### WORK REQUIRED
In the entries below, find every line with "Studio" and copy it.

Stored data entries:

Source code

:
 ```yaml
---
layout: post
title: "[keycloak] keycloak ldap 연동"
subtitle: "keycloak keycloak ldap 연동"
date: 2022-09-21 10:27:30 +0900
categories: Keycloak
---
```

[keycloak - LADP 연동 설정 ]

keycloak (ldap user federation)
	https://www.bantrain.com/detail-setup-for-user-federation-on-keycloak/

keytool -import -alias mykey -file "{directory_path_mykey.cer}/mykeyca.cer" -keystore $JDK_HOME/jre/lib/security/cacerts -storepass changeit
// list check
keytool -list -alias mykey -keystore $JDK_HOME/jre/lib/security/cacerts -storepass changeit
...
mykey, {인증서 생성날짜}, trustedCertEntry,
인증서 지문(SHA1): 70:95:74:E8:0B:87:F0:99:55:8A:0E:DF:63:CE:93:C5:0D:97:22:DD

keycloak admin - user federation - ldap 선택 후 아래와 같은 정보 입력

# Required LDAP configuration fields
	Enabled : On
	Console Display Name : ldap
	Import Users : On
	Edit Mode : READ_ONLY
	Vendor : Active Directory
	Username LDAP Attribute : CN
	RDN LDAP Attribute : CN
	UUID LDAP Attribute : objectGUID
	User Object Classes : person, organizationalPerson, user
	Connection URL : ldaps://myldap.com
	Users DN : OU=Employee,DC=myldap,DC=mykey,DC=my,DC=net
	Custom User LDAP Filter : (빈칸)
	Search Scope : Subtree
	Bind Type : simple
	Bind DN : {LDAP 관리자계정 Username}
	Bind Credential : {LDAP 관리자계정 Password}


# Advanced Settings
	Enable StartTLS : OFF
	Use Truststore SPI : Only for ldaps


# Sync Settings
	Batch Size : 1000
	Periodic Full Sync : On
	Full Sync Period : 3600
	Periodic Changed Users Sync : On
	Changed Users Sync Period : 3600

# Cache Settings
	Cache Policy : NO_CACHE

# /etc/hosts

==

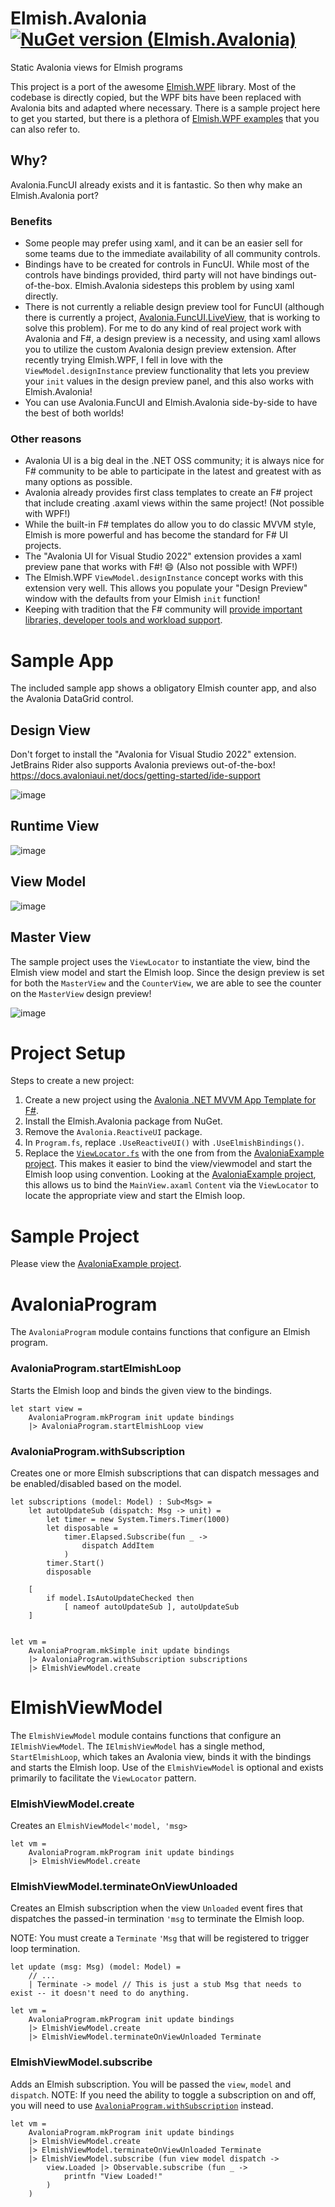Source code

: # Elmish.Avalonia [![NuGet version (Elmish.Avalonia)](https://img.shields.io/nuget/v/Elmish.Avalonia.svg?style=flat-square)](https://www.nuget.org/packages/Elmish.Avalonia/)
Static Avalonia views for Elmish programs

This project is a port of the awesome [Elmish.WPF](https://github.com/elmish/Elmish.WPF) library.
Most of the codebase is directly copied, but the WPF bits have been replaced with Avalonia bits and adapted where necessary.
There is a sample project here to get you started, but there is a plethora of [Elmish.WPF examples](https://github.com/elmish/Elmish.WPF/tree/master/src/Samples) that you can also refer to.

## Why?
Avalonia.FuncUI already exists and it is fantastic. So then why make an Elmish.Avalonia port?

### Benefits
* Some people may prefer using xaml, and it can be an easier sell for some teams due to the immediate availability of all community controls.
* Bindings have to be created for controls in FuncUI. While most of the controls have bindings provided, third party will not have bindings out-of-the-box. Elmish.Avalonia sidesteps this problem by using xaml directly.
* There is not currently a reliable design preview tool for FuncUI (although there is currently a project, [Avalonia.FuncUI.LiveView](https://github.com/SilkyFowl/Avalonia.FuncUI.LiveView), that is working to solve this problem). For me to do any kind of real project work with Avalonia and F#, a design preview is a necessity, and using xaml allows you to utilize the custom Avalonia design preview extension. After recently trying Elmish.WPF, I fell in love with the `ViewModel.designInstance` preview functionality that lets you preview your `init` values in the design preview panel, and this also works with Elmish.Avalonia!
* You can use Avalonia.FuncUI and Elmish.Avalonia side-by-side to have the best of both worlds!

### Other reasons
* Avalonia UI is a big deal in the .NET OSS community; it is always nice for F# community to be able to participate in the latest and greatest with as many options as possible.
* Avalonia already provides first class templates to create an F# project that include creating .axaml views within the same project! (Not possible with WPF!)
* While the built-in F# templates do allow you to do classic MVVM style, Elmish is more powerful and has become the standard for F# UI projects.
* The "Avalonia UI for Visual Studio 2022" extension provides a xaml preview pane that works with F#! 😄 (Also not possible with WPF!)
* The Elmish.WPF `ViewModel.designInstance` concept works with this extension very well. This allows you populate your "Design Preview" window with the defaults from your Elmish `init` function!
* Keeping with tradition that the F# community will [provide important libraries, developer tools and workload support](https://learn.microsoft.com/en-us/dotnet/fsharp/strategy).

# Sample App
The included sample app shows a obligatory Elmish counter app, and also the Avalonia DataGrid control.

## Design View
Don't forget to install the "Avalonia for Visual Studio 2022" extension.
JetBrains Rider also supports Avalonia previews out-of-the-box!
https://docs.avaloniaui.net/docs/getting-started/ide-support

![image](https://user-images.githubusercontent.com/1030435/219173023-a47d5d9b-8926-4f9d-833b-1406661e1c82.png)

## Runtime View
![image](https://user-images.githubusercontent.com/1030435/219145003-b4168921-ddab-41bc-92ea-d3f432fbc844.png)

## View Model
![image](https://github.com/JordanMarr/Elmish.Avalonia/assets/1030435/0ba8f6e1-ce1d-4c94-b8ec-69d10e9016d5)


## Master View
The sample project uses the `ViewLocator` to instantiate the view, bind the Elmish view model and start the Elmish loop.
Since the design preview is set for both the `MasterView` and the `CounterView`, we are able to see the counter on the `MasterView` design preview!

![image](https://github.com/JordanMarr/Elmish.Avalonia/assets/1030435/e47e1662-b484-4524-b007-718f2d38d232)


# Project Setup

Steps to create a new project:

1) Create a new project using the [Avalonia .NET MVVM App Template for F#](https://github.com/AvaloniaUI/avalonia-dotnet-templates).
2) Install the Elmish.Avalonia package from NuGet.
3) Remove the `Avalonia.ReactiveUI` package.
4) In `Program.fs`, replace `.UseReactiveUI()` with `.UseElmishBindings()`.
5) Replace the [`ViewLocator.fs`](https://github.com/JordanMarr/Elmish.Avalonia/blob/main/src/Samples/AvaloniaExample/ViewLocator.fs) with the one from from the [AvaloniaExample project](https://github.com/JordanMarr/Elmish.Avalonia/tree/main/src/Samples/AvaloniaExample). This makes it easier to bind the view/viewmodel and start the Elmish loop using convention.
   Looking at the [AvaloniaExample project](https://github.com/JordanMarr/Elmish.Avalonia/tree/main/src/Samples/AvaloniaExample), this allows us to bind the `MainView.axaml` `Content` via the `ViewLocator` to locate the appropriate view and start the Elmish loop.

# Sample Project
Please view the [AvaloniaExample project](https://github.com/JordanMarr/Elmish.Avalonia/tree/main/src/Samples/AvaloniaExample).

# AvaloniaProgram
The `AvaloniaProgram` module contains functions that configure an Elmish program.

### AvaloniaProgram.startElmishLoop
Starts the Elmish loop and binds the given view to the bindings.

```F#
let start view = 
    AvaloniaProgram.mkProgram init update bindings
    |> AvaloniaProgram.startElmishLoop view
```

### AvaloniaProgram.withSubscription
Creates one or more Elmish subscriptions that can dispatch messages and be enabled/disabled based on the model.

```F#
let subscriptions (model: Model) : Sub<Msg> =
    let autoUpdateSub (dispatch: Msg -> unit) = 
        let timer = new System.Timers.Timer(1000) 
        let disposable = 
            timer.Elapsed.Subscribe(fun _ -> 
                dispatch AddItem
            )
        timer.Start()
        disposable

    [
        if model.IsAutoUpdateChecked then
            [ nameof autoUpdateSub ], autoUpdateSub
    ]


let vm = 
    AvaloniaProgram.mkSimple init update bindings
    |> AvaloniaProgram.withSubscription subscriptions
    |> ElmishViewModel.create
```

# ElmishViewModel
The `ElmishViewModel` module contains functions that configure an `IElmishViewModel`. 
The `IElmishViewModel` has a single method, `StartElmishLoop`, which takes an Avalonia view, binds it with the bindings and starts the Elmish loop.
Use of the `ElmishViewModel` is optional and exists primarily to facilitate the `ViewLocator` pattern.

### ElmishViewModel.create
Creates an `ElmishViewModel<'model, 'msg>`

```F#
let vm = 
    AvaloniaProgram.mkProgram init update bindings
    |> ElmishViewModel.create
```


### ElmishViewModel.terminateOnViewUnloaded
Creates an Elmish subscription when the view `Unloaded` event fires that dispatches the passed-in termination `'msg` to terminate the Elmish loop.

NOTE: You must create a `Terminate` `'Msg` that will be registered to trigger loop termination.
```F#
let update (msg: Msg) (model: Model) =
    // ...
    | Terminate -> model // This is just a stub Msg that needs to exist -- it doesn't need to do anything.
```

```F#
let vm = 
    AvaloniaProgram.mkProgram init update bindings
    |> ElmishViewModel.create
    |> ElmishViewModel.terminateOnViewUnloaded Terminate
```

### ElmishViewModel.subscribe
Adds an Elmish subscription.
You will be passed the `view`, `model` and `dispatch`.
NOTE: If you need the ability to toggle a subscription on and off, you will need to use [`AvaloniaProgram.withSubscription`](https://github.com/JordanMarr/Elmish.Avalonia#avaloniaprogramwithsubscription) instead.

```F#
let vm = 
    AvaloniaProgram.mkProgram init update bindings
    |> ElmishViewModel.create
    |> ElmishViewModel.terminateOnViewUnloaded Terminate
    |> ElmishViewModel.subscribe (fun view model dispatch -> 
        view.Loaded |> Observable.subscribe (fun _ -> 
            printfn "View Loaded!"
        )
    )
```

==

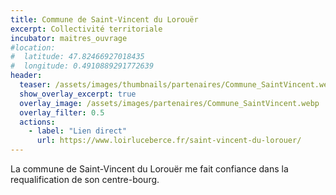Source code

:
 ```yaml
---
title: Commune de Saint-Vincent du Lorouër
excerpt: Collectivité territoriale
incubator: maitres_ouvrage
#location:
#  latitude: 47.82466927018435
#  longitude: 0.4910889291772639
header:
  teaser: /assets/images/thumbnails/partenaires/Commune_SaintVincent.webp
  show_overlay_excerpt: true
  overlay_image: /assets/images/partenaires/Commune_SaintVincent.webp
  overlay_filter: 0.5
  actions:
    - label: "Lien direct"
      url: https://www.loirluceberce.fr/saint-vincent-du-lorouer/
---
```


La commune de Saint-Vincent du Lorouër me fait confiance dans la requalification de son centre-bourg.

### RESULT
* The "Avalonia UI for Visual Studio 2022" extension provides a xaml preview pane that works with F#! 😄 (Also not possible with WPF!)
Don't forget to install the "Avalonia for Visual Studio 2022" extension.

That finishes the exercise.